* **Work required**
Your answer should consist of each line below that includes the word "Device".

* **Exercise data**
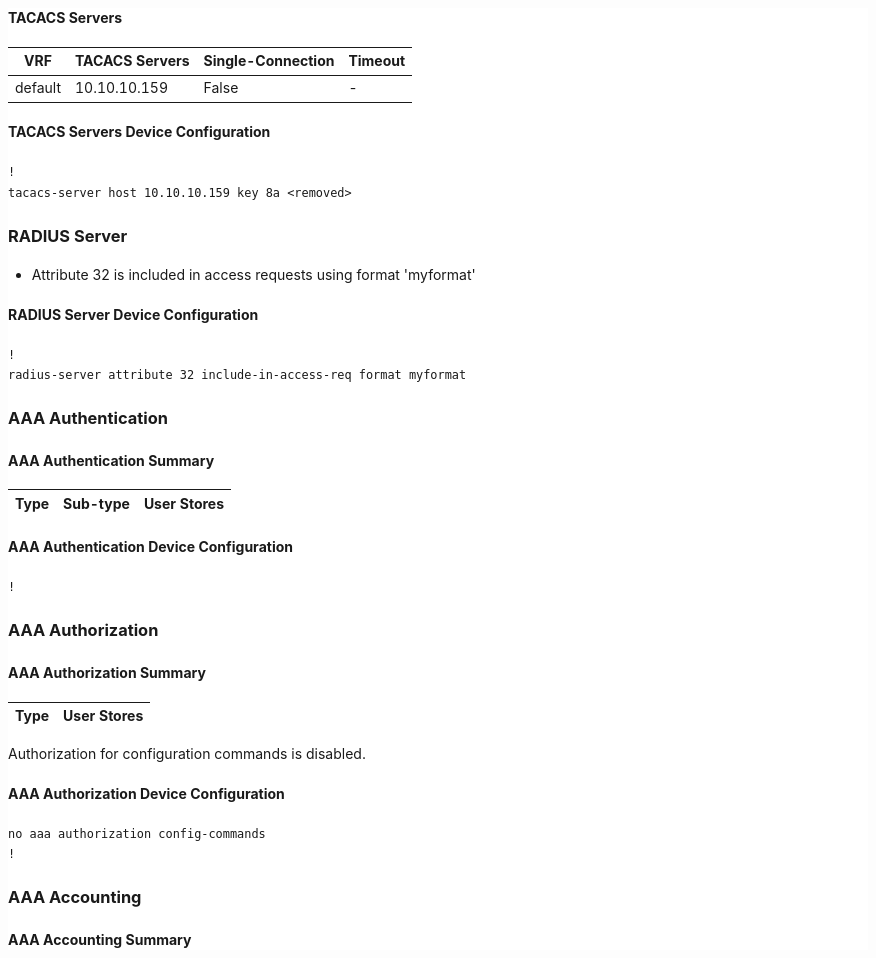 #### TACACS Servers

| VRF | TACACS Servers | Single-Connection | Timeout |
| --- | -------------- | ----------------- | ------- |
| default | 10.10.10.159 | False | - |

#### TACACS Servers Device Configuration

```eos
!
tacacs-server host 10.10.10.159 key 8a <removed>
```

### RADIUS Server

- Attribute 32 is included in access requests using format 'myformat'

#### RADIUS Server Device Configuration

```eos
!
radius-server attribute 32 include-in-access-req format myformat
```

### AAA Authentication

#### AAA Authentication Summary

| Type | Sub-type | User Stores |
| ---- | -------- | ---------- |

#### AAA Authentication Device Configuration

```eos
!
```

### AAA Authorization

#### AAA Authorization Summary

| Type | User Stores |
| ---- | ----------- |

Authorization for configuration commands is disabled.

#### AAA Authorization Device Configuration

```eos
no aaa authorization config-commands
!
```

### AAA Accounting

#### AAA Accounting Summary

* **The answer**
#### TACACS Servers Device Configuration
#### RADIUS Server Device Configuration
#### AAA Authentication Device Configuration
#### AAA Authorization Device Configuration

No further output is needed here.